== Segment start ==

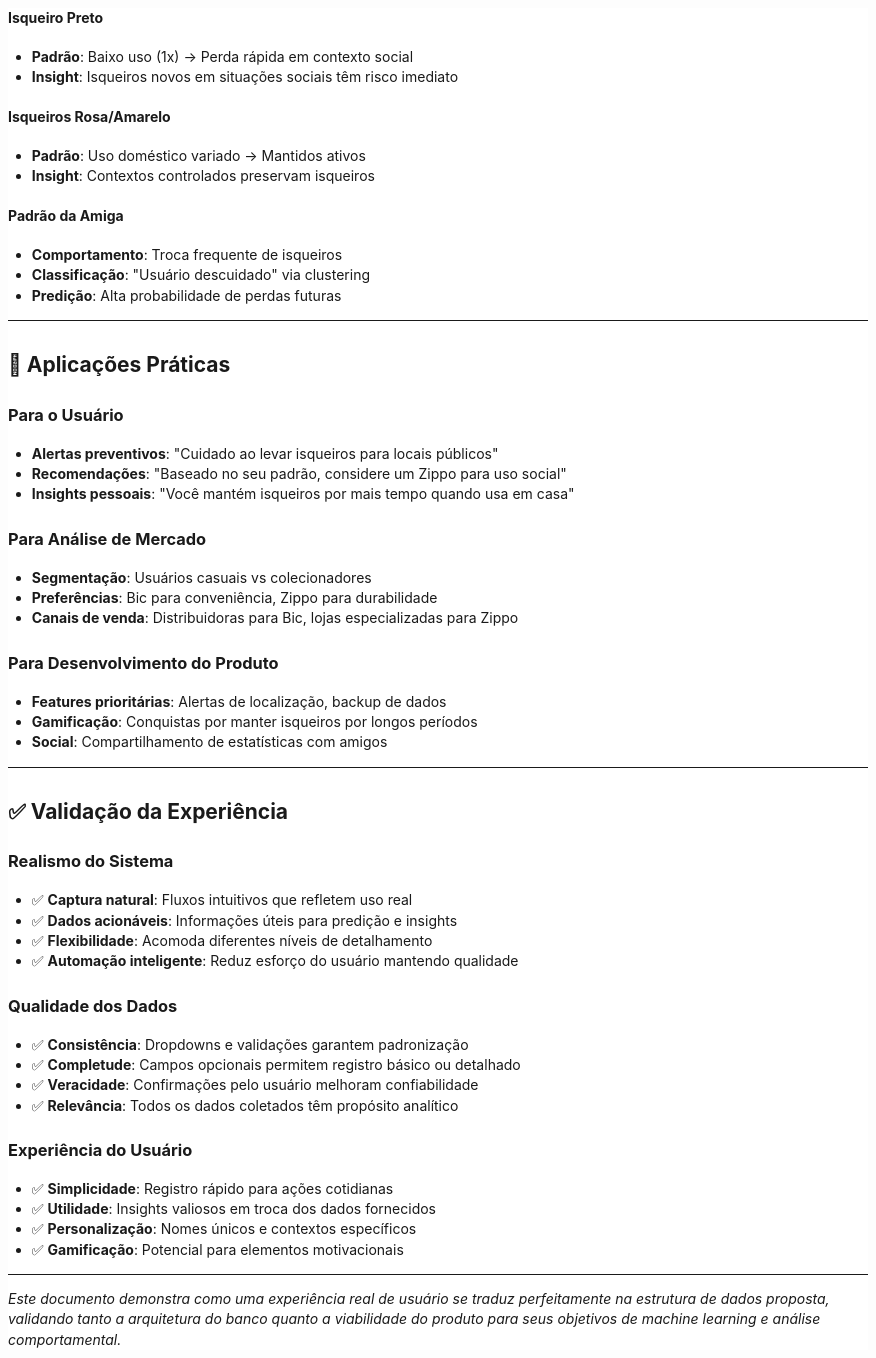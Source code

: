 #### Isqueiro Preto
- **Padrão**: Baixo uso (1x) → Perda rápida em contexto social
- **Insight**: Isqueiros novos em situações sociais têm risco imediato

#### Isqueiros Rosa/Amarelo
- **Padrão**: Uso doméstico variado → Mantidos ativos
- **Insight**: Contextos controlados preservam isqueiros

#### Padrão da Amiga
- **Comportamento**: Troca frequente de isqueiros
- **Classificação**: "Usuário descuidado" via clustering
- **Predição**: Alta probabilidade de perdas futuras

---

## 🎯 Aplicações Práticas

### Para o Usuário
- **Alertas preventivos**: "Cuidado ao levar isqueiros para locais públicos"
- **Recomendações**: "Baseado no seu padrão, considere um Zippo para uso social"
- **Insights pessoais**: "Você mantém isqueiros por mais tempo quando usa em casa"

### Para Análise de Mercado
- **Segmentação**: Usuários casuais vs colecionadores
- **Preferências**: Bic para conveniência, Zippo para durabilidade
- **Canais de venda**: Distribuidoras para Bic, lojas especializadas para Zippo

### Para Desenvolvimento do Produto
- **Features prioritárias**: Alertas de localização, backup de dados
- **Gamificação**: Conquistas por manter isqueiros por longos períodos
- **Social**: Compartilhamento de estatísticas com amigos

---

## ✅ Validação da Experiência

### Realismo do Sistema
- ✅ **Captura natural**: Fluxos intuitivos que refletem uso real
- ✅ **Dados acionáveis**: Informações úteis para predição e insights
- ✅ **Flexibilidade**: Acomoda diferentes níveis de detalhamento
- ✅ **Automação inteligente**: Reduz esforço do usuário mantendo qualidade

### Qualidade dos Dados
- ✅ **Consistência**: Dropdowns e validações garantem padronização
- ✅ **Completude**: Campos opcionais permitem registro básico ou detalhado
- ✅ **Veracidade**: Confirmações pelo usuário melhoram confiabilidade
- ✅ **Relevância**: Todos os dados coletados têm propósito analítico

### Experiência do Usuário
- ✅ **Simplicidade**: Registro rápido para ações cotidianas
- ✅ **Utilidade**: Insights valiosos em troca dos dados fornecidos
- ✅ **Personalização**: Nomes únicos e contextos específicos
- ✅ **Gamificação**: Potencial para elementos motivacionais

---

*Este documento demonstra como uma experiência real de usuário se traduz perfeitamente na estrutura de dados proposta, validando tanto a arquitetura do banco quanto a viabilidade do produto para seus objetivos de machine learning e análise comportamental.*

== Segment end ==

What is expected — Give back every record precisely as it stands, without the images.

Your response —
Source code

: #### Isqueiro Preto
- **Padrão**: Baixo uso (1x) → Perda rápida em contexto social
- **Insight**: Isqueiros novos em situações sociais têm risco imediato

#### Isqueiros Rosa/Amarelo
- **Padrão**: Uso doméstico variado → Mantidos ativos
- **Insight**: Contextos controlados preservam isqueiros

#### Padrão da Amiga
- **Comportamento**: Troca frequente de isqueiros
- **Classificação**: "Usuário descuidado" via clustering
- **Predição**: Alta probabilidade de perdas futuras

---

## 🎯 Aplicações Práticas

### Para o Usuário
- **Alertas preventivos**: "Cuidado ao levar isqueiros para locais públicos"
- **Recomendações**: "Baseado no seu padrão, considere um Zippo para uso social"
- **Insights pessoais**: "Você mantém isqueiros por mais tempo quando usa em casa"

### Para Análise de Mercado
- **Segmentação**: Usuários casuais vs colecionadores
- **Preferências**: Bic para conveniência, Zippo para durabilidade
- **Canais de venda**: Distribuidoras para Bic, lojas especializadas para Zippo

### Para Desenvolvimento do Produto
- **Features prioritárias**: Alertas de localização, backup de dados
- **Gamificação**: Conquistas por manter isqueiros por longos períodos
- **Social**: Compartilhamento de estatísticas com amigos

---

## ✅ Validação da Experiência

### Realismo do Sistema
- ✅ **Captura natural**: Fluxos intuitivos que refletem uso real
- ✅ **Dados acionáveis**: Informações úteis para predição e insights
- ✅ **Flexibilidade**: Acomoda diferentes níveis de detalhamento
- ✅ **Automação inteligente**: Reduz esforço do usuário mantendo qualidade

### Qualidade dos Dados
- ✅ **Consistência**: Dropdowns e validações garantem padronização
- ✅ **Completude**: Campos opcionais permitem registro básico ou detalhado
- ✅ **Veracidade**: Confirmações pelo usuário melhoram confiabilidade
- ✅ **Relevância**: Todos os dados coletados têm propósito analítico

### Experiência do Usuário
- ✅ **Simplicidade**: Registro rápido para ações cotidianas
- ✅ **Utilidade**: Insights valiosos em troca dos dados fornecidos
- ✅ **Personalização**: Nomes únicos e contextos específicos
- ✅ **Gamificação**: Potencial para elementos motivacionais

---

*Este documento demonstra como uma experiência real de usuário se traduz perfeitamente na estrutura de dados proposta, validando tanto a arquitetura do banco quanto a viabilidade do produto para seus objetivos de machine learning e análise comportamental.*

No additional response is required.